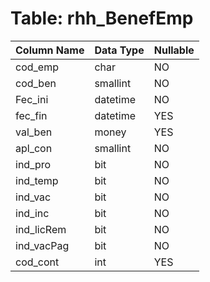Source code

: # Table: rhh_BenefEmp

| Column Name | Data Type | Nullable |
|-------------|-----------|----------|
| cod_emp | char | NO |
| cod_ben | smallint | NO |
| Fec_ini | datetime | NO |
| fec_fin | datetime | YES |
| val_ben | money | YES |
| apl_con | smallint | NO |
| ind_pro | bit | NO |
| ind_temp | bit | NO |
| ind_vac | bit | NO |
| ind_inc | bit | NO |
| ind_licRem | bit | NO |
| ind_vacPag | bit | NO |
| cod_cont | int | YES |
* * *
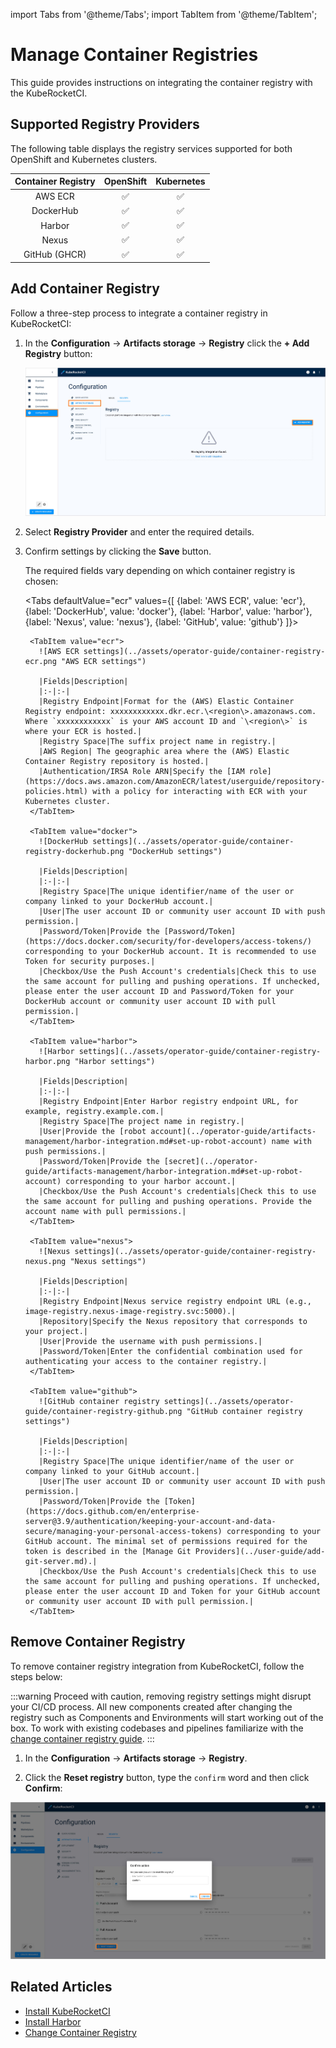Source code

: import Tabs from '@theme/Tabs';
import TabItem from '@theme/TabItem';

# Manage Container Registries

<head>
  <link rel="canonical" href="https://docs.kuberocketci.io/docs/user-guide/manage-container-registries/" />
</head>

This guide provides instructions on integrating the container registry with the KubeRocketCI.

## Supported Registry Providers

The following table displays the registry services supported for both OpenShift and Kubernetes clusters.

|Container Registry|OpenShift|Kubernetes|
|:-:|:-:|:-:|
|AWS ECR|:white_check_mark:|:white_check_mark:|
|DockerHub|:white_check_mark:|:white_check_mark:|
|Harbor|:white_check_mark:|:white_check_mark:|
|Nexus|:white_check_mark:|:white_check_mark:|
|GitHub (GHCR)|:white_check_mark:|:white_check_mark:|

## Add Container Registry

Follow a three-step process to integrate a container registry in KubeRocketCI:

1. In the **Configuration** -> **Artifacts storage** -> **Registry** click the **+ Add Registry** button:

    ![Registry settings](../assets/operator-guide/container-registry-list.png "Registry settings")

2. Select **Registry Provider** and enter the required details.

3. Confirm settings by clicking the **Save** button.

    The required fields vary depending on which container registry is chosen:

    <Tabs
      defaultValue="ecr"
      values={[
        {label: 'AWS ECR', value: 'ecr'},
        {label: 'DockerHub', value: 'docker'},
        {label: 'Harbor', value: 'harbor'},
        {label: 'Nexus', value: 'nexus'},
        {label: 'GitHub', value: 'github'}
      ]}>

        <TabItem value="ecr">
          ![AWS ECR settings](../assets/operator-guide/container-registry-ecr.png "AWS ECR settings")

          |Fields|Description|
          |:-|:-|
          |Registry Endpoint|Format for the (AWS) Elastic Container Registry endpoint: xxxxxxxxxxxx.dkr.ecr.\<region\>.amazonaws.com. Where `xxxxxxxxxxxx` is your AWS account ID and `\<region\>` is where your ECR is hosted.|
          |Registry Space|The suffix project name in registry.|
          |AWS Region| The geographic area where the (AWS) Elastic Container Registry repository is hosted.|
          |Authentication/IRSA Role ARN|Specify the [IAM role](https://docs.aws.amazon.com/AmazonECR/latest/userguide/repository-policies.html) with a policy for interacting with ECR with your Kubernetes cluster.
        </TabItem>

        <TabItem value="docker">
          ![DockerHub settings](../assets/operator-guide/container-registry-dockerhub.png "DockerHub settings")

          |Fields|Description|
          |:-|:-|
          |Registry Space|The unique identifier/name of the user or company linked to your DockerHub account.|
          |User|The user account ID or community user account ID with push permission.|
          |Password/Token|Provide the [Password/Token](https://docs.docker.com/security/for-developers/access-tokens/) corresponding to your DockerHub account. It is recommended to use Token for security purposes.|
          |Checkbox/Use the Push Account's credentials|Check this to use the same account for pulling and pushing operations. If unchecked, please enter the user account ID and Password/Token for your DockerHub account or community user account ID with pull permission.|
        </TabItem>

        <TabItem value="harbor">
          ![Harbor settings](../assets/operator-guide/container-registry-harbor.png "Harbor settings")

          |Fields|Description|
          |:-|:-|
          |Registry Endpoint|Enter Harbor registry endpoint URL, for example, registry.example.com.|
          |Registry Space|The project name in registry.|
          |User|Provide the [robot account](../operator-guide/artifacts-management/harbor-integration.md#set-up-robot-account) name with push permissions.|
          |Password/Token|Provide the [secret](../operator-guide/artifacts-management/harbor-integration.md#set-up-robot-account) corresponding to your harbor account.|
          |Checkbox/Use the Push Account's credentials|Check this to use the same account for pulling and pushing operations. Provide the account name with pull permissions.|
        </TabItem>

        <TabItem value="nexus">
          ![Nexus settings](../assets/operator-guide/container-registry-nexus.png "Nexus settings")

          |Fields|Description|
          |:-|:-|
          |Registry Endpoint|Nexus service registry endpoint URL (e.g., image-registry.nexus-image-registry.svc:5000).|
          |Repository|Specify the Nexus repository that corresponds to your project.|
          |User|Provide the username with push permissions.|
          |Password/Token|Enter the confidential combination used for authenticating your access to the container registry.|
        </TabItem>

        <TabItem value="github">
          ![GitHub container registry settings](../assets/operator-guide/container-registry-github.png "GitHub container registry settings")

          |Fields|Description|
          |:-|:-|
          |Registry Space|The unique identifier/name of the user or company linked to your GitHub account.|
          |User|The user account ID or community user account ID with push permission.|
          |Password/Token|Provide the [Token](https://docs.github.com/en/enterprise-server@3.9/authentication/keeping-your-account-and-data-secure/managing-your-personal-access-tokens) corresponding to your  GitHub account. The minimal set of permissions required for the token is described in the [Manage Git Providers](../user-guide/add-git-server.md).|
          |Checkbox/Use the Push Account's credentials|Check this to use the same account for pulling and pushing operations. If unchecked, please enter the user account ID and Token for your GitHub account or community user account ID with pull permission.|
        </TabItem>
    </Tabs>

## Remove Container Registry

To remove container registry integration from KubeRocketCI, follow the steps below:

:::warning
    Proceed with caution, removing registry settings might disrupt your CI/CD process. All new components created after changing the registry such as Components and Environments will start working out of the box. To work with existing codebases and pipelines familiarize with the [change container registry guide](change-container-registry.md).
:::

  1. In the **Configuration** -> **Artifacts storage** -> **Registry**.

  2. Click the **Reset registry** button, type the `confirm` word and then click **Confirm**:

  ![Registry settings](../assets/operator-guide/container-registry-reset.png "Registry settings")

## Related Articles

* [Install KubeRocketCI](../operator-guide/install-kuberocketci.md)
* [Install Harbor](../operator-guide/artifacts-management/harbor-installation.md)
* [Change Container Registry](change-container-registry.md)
---
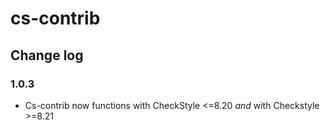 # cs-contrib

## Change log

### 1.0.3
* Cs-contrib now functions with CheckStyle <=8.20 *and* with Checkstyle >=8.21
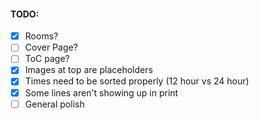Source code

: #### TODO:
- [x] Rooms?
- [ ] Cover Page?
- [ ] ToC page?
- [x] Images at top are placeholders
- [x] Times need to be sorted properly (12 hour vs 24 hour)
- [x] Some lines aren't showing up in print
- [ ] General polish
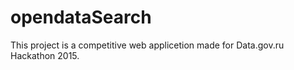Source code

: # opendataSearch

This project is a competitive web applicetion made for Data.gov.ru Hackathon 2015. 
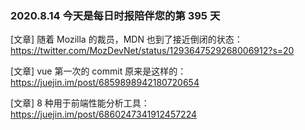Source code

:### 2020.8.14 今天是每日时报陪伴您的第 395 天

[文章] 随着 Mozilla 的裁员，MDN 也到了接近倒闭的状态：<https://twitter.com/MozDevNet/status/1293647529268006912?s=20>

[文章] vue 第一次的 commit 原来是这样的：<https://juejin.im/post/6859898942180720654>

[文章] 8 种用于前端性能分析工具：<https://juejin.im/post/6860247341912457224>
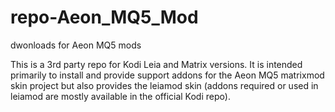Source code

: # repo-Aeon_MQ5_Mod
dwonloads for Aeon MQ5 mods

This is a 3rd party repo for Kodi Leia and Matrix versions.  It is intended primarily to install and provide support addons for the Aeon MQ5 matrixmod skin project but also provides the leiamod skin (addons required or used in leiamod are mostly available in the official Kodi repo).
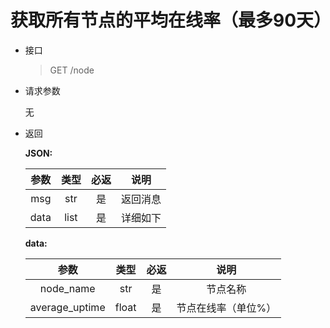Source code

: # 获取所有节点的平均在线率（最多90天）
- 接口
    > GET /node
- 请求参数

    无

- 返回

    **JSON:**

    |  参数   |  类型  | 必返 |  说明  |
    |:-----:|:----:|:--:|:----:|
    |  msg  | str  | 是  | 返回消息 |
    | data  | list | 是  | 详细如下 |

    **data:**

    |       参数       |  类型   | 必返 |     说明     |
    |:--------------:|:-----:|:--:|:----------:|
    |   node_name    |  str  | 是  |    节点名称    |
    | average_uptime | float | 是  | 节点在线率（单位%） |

— What the task requires —
Return, unchanged, the run of lines above that opens with the line containing "## Add Container Registry" and closes with the line containing "-> **Registry** click". Include both.

— Completed exercise —
## Add Container Registry

Follow a three-step process to integrate a container registry in KubeRocketCI:

1. In the **Configuration** -> **Artifacts storage** -> **Registry** click the **+ Add Registry** button:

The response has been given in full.